[Data for the task]:
_ _ _ _

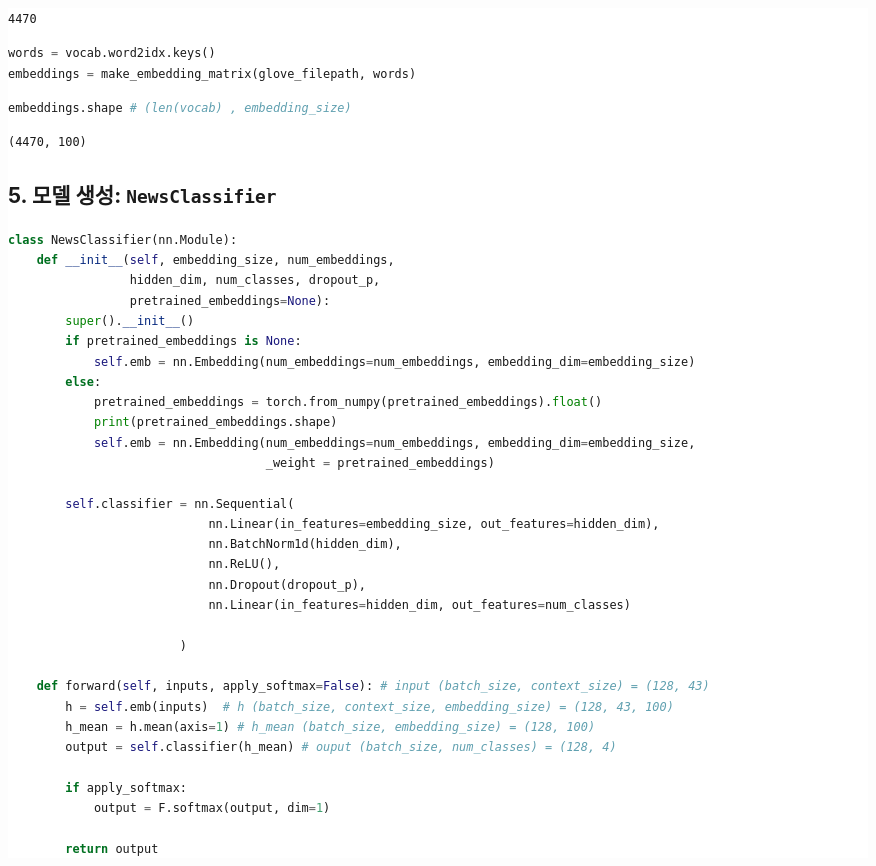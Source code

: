     4470




```python
words = vocab.word2idx.keys()
embeddings = make_embedding_matrix(glove_filepath, words) 
```


```python
embeddings.shape # (len(vocab) , embedding_size)
```




    (4470, 100)



## 5. 모델 생성: `NewsClassifier`


```python
class NewsClassifier(nn.Module):
    def __init__(self, embedding_size, num_embeddings,                            
                 hidden_dim, num_classes, dropout_p,
                 pretrained_embeddings=None):
        super().__init__()
        if pretrained_embeddings is None:
            self.emb = nn.Embedding(num_embeddings=num_embeddings, embedding_dim=embedding_size)
        else:
            pretrained_embeddings = torch.from_numpy(pretrained_embeddings).float()
            print(pretrained_embeddings.shape)
            self.emb = nn.Embedding(num_embeddings=num_embeddings, embedding_dim=embedding_size,
                                    _weight = pretrained_embeddings)
            
        self.classifier = nn.Sequential(
                            nn.Linear(in_features=embedding_size, out_features=hidden_dim),
                            nn.BatchNorm1d(hidden_dim),
                            nn.ReLU(),
                            nn.Dropout(dropout_p),
                            nn.Linear(in_features=hidden_dim, out_features=num_classes)

                        )
            
    def forward(self, inputs, apply_softmax=False): # input (batch_size, context_size) = (128, 43)
        h = self.emb(inputs)  # h (batch_size, context_size, embedding_size) = (128, 43, 100)
        h_mean = h.mean(axis=1) # h_mean (batch_size, embedding_size) = (128, 100)
        output = self.classifier(h_mean) # ouput (batch_size, num_classes) = (128, 4)

        if apply_softmax:
            output = F.softmax(output, dim=1)

        return output   
```
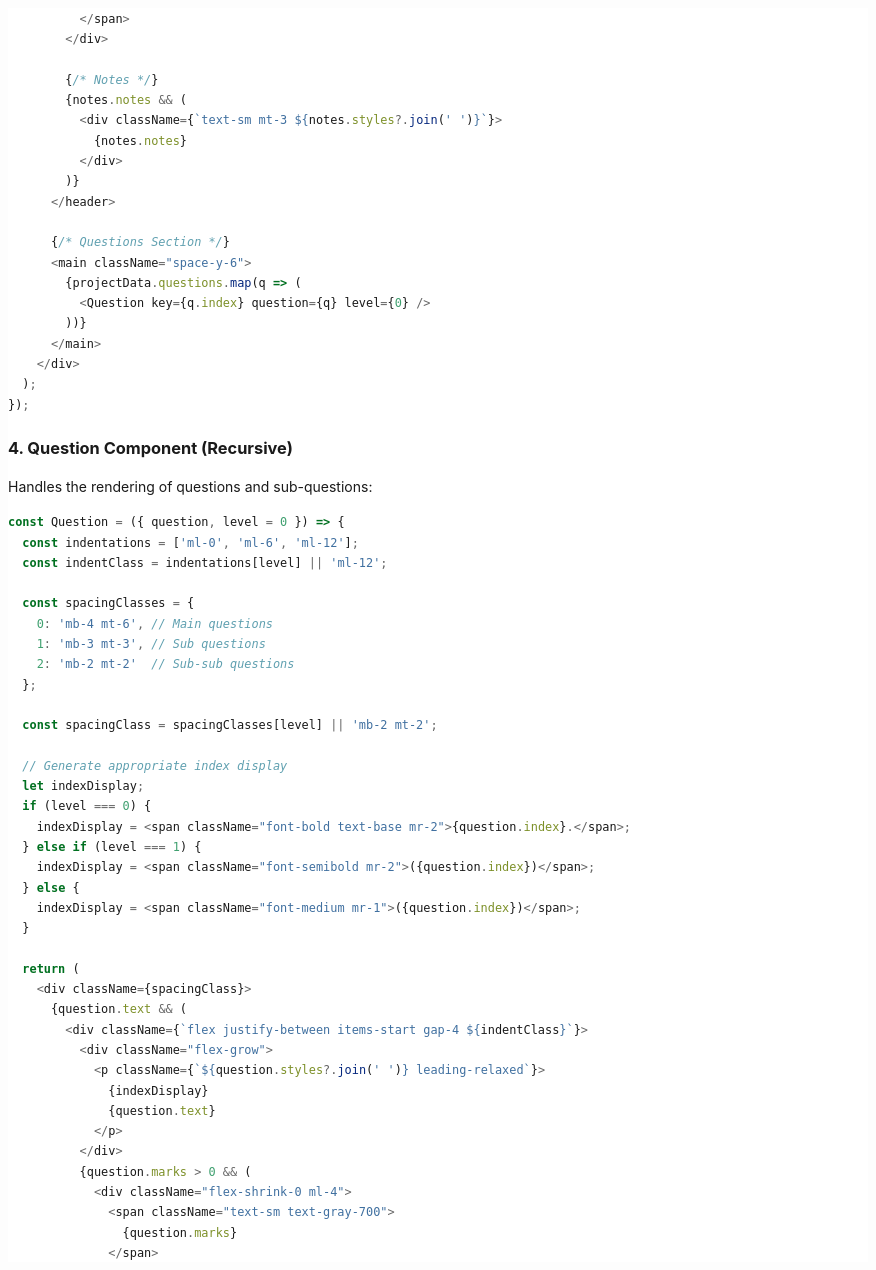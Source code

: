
 ```javascript
          </span>
        </div>
        
        {/* Notes */}
        {notes.notes && (
          <div className={`text-sm mt-3 ${notes.styles?.join(' ')}`}>
            {notes.notes}
          </div>
        )}
      </header>

      {/* Questions Section */}
      <main className="space-y-6">
        {projectData.questions.map(q => (
          <Question key={q.index} question={q} level={0} />
        ))}
      </main>
    </div>
  );
});
```

### 4. Question Component (Recursive)

Handles the rendering of questions and sub-questions:

```javascript
const Question = ({ question, level = 0 }) => {
  const indentations = ['ml-0', 'ml-6', 'ml-12'];
  const indentClass = indentations[level] || 'ml-12';
  
  const spacingClasses = {
    0: 'mb-4 mt-6', // Main questions
    1: 'mb-3 mt-3', // Sub questions  
    2: 'mb-2 mt-2'  // Sub-sub questions
  };
  
  const spacingClass = spacingClasses[level] || 'mb-2 mt-2';

  // Generate appropriate index display
  let indexDisplay;
  if (level === 0) {
    indexDisplay = <span className="font-bold text-base mr-2">{question.index}.</span>;
  } else if (level === 1) {
    indexDisplay = <span className="font-semibold mr-2">({question.index})</span>;
  } else {
    indexDisplay = <span className="font-medium mr-1">({question.index})</span>;
  }

  return (
    <div className={spacingClass}>
      {question.text && (
        <div className={`flex justify-between items-start gap-4 ${indentClass}`}>
          <div className="flex-grow">
            <p className={`${question.styles?.join(' ')} leading-relaxed`}>
              {indexDisplay}
              {question.text}
            </p>
          </div>
          {question.marks > 0 && (
            <div className="flex-shrink-0 ml-4">
              <span className="text-sm text-gray-700">
                {question.marks}
              </span>
```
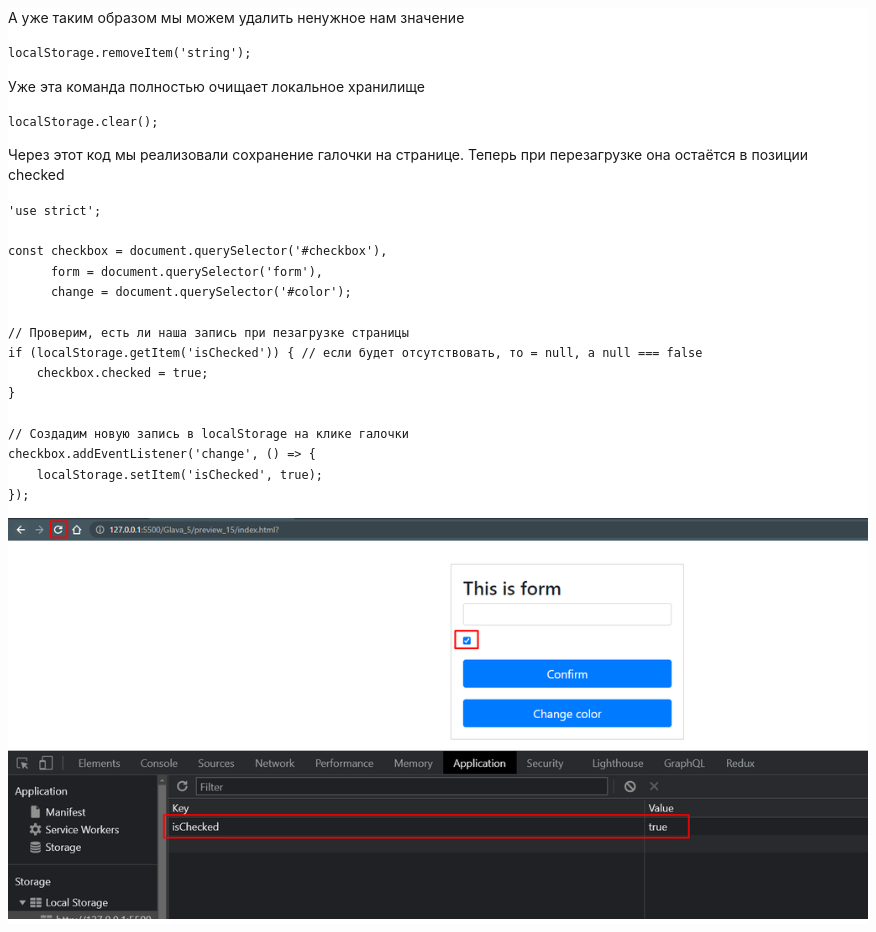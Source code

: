 А уже таким образом мы можем удалить ненужное нам значение

```JS
localStorage.removeItem('string');
```

Уже эта команда полностью очищает локальное хранилище

```JS
localStorage.clear();
```

Через этот код мы реализовали сохранение галочки на странице. Теперь при перезагрузке она остаётся в позиции checked

```JS
'use strict';

const checkbox = document.querySelector('#checkbox'),
      form = document.querySelector('form'),
      change = document.querySelector('#color');
     
// Проверим, есть ли наша запись при пезагрузке страницы
if (localStorage.getItem('isChecked')) { // если будет отсутствовать, то = null, а null === false
    checkbox.checked = true;
}

// Создадим новую запись в localStorage на клике галочки
checkbox.addEventListener('change', () => {
    localStorage.setItem('isChecked', true);
});
```

![](_png/cb9869be6679e54b394207480f3f6141.png)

_ _ _ _

[Task goal]:
Every line in the data above that contains "indexDisplay" needs to be copied.

[Answer to the exercise]:
  let indexDisplay;
    indexDisplay = <span className="font-bold text-base mr-2">{question.index}.</span>;
    indexDisplay = <span className="font-semibold mr-2">({question.index})</span>;
    indexDisplay = <span className="font-medium mr-1">({question.index})</span>;
              {indexDisplay}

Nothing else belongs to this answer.